Bonhôte's most successful novel was inspired by her husband's purchase of the site and ruins of Bungay Castle in 1791. Its grandeur gave rise to Bungay Castle, a Gothic romance which appeared in 1796 with the popular publisher Minerva Press and was dedicated to the Duke of Norfolk.[3] It was reissued as recently as 2006.[6]

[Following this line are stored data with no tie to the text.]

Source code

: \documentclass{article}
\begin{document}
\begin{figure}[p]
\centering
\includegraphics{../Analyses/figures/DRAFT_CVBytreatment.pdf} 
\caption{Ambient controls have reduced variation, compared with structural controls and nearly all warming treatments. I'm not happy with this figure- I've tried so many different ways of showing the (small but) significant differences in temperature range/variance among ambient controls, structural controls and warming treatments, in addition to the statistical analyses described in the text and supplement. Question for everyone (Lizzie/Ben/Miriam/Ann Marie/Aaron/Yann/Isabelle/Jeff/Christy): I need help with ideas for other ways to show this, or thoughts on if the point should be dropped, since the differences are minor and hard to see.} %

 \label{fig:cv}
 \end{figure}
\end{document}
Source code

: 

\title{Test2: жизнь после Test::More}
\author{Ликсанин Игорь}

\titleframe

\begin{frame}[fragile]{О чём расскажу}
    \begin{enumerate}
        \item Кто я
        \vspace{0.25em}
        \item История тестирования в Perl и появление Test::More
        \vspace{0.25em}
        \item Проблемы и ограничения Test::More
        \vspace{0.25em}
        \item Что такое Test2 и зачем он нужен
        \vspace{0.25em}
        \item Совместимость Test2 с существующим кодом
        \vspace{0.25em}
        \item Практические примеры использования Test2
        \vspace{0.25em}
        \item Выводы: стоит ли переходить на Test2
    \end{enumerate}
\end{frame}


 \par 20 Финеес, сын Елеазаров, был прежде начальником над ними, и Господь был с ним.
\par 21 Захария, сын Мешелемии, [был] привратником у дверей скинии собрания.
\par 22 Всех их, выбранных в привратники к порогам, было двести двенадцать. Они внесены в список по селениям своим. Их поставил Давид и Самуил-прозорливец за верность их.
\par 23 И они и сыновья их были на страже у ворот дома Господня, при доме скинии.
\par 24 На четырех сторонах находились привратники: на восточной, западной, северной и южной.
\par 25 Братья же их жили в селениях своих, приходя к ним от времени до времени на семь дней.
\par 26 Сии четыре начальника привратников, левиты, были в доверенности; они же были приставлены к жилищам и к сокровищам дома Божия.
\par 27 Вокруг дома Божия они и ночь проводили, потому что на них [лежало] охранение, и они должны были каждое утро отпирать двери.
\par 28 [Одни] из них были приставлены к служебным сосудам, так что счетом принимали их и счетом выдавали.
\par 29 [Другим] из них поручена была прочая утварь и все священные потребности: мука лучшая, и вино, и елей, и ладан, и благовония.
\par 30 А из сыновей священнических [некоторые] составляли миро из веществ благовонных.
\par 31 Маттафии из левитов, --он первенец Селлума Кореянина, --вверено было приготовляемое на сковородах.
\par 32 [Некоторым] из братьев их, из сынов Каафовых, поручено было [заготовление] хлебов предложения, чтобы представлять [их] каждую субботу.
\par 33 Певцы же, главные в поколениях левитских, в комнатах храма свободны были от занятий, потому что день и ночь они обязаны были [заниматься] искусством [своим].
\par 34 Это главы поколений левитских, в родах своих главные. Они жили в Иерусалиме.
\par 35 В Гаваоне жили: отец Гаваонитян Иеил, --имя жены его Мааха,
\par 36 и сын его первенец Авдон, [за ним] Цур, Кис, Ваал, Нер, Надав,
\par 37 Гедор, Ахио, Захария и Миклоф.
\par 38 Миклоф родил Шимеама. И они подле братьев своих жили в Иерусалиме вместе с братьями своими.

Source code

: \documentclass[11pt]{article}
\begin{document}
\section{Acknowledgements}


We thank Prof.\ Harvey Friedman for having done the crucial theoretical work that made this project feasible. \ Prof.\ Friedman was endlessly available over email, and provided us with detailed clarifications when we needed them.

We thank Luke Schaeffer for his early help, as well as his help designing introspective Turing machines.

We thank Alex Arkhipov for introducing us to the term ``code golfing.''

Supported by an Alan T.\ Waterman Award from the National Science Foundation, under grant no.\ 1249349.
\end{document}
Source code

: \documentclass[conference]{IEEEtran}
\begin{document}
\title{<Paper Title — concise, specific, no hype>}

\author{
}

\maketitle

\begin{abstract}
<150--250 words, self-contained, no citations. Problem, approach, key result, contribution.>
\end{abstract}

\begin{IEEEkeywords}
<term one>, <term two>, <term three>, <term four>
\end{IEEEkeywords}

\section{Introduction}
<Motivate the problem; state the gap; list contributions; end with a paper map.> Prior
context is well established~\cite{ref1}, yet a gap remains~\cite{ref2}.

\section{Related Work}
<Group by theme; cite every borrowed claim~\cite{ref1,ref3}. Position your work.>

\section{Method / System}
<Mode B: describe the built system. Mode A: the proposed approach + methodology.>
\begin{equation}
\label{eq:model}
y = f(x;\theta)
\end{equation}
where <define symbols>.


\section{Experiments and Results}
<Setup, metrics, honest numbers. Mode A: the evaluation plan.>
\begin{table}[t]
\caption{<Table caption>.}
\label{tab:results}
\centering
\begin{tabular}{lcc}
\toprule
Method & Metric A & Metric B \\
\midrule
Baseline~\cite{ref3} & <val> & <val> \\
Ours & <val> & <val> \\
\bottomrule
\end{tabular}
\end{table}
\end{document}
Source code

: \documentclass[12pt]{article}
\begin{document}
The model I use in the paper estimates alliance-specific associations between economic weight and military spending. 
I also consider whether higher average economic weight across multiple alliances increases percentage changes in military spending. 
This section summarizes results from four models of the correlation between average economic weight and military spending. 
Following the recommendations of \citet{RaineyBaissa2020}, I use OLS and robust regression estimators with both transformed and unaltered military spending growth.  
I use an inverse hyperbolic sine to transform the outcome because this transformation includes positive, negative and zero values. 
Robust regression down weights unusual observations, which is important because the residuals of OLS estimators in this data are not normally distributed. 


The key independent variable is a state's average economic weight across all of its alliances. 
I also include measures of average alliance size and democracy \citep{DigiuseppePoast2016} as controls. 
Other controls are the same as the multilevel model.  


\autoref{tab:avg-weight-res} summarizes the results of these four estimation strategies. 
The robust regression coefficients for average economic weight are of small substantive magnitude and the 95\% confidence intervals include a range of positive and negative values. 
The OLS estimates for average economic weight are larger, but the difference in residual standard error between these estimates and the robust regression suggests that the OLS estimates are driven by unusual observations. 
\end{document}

Bonhôte wrote occasional verse throughout her life. Her final publication was one such piece: Feeling, or, Sketches from Life: a Desultory Poem (1810).[1]

References

Attribution

Further reading

Notes and References

  1. Christopher Reeve, "Bonhôte, Elizabeth (1744–1818)", Oxford Dictionary of National Biography (Oxford, UK: OUP, 2004) Retrieved 24 September 2015
  2. Corby Project biography Retrieved 25 September 2015
  3. The Feminist Companion to Literature in English. Women Writers from the Middle Ages to the Present Day, eds Virginia Blain, Patricia Clements and Isobel Grundy (London: Batsford, 1990), p. 113.
  4. An example: "Everyone who pretends to singularity is actuated by the love of fame: and was there no panegyric, there would be no antiquary," p. 160. Quoted by Douglas Small: "The Phantasmagorical Imagination: From Singular Perversion to Curious Celebration", eSharp, Issue 14 (Winter 2009), p. 92. Retrieved 25 September 2015.
  5. Joanne Shattock: The Oxford Guide to British Women Writers (Oxford, UK: OUP, 1994), p. 50.
  6. Bungay Castle: A Novel, (Lake Arrowhead, CA: Zittaw Press, 2006).